Frayja captures the eye of the engineer, Bjorn Theodor (Heino Ferch), at a village dance, spirits him away, and doesn't return, Agga breathlessly tattles to the policeman, until 5 a.m. ("Five thirteen," he corrects her). Frayja tells Agga how they spent the night, leaving out the detail of their lovemaking but speaking of the softness of the long summer night, the look of the sea, and the stroll they took on the path through the ... well, through the fish-drying racks.
The racks come up later, after winter sets in and Frayja begins to take long, despairing walks in the snow. She hates Iceland, she cries out: The cold and the snow and the seagulls laughing at her, and the smell of fish ... but home is where, when you have to go there, they have to take you in.
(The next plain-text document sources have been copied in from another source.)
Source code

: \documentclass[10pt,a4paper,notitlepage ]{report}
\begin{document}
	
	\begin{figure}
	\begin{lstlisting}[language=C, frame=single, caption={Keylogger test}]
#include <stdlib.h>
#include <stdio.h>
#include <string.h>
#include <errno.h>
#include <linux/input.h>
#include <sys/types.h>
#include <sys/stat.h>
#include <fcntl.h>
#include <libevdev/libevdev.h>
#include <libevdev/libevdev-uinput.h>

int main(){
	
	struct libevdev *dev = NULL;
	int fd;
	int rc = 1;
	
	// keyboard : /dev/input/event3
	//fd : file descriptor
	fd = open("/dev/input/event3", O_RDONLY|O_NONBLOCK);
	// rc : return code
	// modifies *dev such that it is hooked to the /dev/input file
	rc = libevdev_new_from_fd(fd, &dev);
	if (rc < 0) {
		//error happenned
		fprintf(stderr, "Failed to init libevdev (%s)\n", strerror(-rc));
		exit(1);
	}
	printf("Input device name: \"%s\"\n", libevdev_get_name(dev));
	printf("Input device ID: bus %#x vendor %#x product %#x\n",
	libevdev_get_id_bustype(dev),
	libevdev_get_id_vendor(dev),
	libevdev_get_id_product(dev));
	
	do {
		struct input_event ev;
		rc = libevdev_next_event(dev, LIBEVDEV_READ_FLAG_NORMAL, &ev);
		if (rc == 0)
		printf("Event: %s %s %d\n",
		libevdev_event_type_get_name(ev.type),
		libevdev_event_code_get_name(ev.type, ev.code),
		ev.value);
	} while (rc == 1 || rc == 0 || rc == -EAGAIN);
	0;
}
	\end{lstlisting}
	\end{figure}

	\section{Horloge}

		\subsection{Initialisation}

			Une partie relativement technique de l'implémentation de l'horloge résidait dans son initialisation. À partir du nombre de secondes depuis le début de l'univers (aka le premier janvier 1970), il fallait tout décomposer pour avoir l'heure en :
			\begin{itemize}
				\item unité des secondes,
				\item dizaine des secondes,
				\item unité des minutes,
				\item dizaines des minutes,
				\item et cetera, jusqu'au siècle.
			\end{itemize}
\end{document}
The understory involves Agga's gradual transition into womanhood. Watching Frayja, sometimes spying on her, she gets insights into the adult world and translates them into breathless bulletins for the young cop. She plays both sides of the street, at one point forging a letter to keep Frayja and the engineer in contact. And she learns hard lessons when Frayja's best friend is mistreated by her husband and threatens suicide, and Frayja calms her in an extraordinary scene by getting on her hands and knees, letting down her long hair, creeping to the friend, and calming her with its smell. This seems to refer to a childhood memory, and has an unexpected emotional impact.
The movie balances between dark and light, between warmth and cold, like an Icelandic year. It's scored with Glenn Miller and other swing bands from the war era, and opens and closes with the 1950s hit "Sh-boom." The message I think is that tragedy is temporary and the dance of life goes on. Soon it will be Agga's turn to choose a partner.